• **WHAT TO PRODUCE**: For each line below, check whether "categories" is present. Report how many lines have it, nothing else.

• **GIVEN DATA**:
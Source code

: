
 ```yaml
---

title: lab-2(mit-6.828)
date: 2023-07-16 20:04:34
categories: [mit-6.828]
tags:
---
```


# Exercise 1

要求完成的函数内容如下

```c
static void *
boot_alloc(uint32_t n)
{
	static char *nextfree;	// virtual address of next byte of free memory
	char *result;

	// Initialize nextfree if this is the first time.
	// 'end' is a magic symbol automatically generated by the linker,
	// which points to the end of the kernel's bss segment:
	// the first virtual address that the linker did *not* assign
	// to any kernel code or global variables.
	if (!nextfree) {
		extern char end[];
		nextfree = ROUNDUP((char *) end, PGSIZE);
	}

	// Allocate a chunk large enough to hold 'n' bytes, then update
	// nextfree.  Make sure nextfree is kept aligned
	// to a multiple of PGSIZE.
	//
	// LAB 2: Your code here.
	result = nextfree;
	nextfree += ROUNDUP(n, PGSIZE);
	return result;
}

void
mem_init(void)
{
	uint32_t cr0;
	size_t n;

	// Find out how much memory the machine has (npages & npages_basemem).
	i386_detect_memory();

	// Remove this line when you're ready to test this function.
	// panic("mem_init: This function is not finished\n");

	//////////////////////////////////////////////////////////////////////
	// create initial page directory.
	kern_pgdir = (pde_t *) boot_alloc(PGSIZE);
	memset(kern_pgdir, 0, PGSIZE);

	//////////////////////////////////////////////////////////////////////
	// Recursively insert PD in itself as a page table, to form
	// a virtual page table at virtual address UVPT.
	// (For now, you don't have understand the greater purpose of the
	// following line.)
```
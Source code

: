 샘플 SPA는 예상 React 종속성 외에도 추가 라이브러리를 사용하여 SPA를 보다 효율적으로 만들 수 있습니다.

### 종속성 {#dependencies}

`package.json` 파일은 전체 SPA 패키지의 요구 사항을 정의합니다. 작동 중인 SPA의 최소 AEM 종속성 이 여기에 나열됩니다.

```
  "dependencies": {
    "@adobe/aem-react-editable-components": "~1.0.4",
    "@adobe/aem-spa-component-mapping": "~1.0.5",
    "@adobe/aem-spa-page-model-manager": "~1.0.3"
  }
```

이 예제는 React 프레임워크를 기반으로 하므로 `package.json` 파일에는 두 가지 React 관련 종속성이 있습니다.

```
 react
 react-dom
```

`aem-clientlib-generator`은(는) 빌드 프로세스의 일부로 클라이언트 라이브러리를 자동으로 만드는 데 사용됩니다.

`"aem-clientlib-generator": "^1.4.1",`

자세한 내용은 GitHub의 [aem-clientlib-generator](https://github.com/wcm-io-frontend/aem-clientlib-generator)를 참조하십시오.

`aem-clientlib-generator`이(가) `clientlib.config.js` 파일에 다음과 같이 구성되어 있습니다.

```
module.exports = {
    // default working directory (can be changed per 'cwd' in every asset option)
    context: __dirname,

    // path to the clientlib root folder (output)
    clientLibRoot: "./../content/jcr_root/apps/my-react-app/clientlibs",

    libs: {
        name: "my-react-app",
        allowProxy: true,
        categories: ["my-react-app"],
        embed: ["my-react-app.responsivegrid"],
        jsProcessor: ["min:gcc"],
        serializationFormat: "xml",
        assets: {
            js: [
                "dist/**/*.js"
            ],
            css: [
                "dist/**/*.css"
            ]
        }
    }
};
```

• **TASK SOLUTION**: 2